Averaging over the batch dimension in Keras

I've got a problem where I want to predict one time series with many time series. My input is (batch_size, time_steps, features) and my output should be (1, time_steps, features)

I can't figure out how to average over N.

Here's a dummy example. First, dummy data where the output is a linear function of 200 time series:

import numpy as np
time = 100
N = 2000

dat = np.zeros((N, time))
for i in range(time):
    dat[i,:] = np.sin(list(range(time)))*np.random.normal(size =1) + np.random.normal(size = 1)

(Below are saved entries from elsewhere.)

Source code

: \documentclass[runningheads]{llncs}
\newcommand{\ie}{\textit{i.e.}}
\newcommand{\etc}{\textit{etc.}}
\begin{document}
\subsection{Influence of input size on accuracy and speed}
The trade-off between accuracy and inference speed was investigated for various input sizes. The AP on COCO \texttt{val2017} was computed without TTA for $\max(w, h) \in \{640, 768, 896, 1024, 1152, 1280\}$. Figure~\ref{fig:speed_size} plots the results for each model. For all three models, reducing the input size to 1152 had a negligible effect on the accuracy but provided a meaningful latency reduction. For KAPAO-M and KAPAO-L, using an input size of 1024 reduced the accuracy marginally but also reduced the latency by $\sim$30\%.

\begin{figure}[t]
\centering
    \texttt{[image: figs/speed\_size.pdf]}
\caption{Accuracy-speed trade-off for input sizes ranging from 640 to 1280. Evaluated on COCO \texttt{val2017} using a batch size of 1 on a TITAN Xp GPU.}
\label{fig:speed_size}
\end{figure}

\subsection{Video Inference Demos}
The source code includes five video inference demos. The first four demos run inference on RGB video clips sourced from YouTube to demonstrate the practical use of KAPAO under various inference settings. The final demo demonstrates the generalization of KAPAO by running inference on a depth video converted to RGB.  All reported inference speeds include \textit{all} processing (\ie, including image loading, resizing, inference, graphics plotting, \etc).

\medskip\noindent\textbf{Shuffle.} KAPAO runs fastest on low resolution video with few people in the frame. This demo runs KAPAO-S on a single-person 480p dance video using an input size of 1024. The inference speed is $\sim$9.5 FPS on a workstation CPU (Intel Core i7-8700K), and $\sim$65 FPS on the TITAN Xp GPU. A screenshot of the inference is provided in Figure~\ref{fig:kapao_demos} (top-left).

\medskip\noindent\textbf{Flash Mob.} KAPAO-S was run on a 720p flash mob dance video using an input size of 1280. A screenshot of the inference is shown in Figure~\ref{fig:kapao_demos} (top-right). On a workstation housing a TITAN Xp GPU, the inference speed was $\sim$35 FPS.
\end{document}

y = dat.T @ np.random.normal(size = N)

Now I'll define a time series model (using 1-D conv nets):

from keras.models import Model
from keras.layers import Input, Conv1D, Dense, Lambda
from keras.optimizers import Adam
from keras import backend as K

n_filters = 2
filter_width = 3
dilation_rates = [2**i for i in range(5)] 
inp = Input(shape=(None, 1))
x = inp
for dilation_rate in dilation_rates:
    x = Conv1D(filters=n_filters,
               kernel_size=filter_width, 
               padding='causal',
               activation = "relu",
               dilation_rate=dilation_rate)(x)
x = Dense(1)(x)

model = Model(inputs = inp, outputs = x)
model.compile(optimizer = Adam(), loss='mean_squared_error')
model.predict(dat.reshape(N, time, 1)).shape

Out[43]: (2000, 100, 1)

The output is the wrong shape! Next, I tried using an averaging layer, but I get this weird error:

def av_over_batches(x):
    x = K.mean(x, axis = 0)
    return(x)

x = Lambda(av_over_batches)(x)

model = Model(inputs = inp, outputs = x)
model.compile(optimizer = Adam(), loss='mean_squared_error')
model.predict(dat.reshape(N, time, 1)).shape

Traceback (most recent call last):

  File "<ipython-input-3-d43ccd8afa69>", line 4, in <module>
    model.predict(dat.reshape(N, time, 1)).shape

  File "/home/me/.local/lib/python3.6/site-packages/keras/engine/training.py", line 1169, in predict
    steps=steps)

  File "/home/me/.local/lib/python3.6/site-packages/keras/engine/training_arrays.py", line 302, in predict_loop
    outs[i][batch_start:batch_end] = batch_out

ValueError: could not broadcast input array from shape (100,1) into shape (32,1)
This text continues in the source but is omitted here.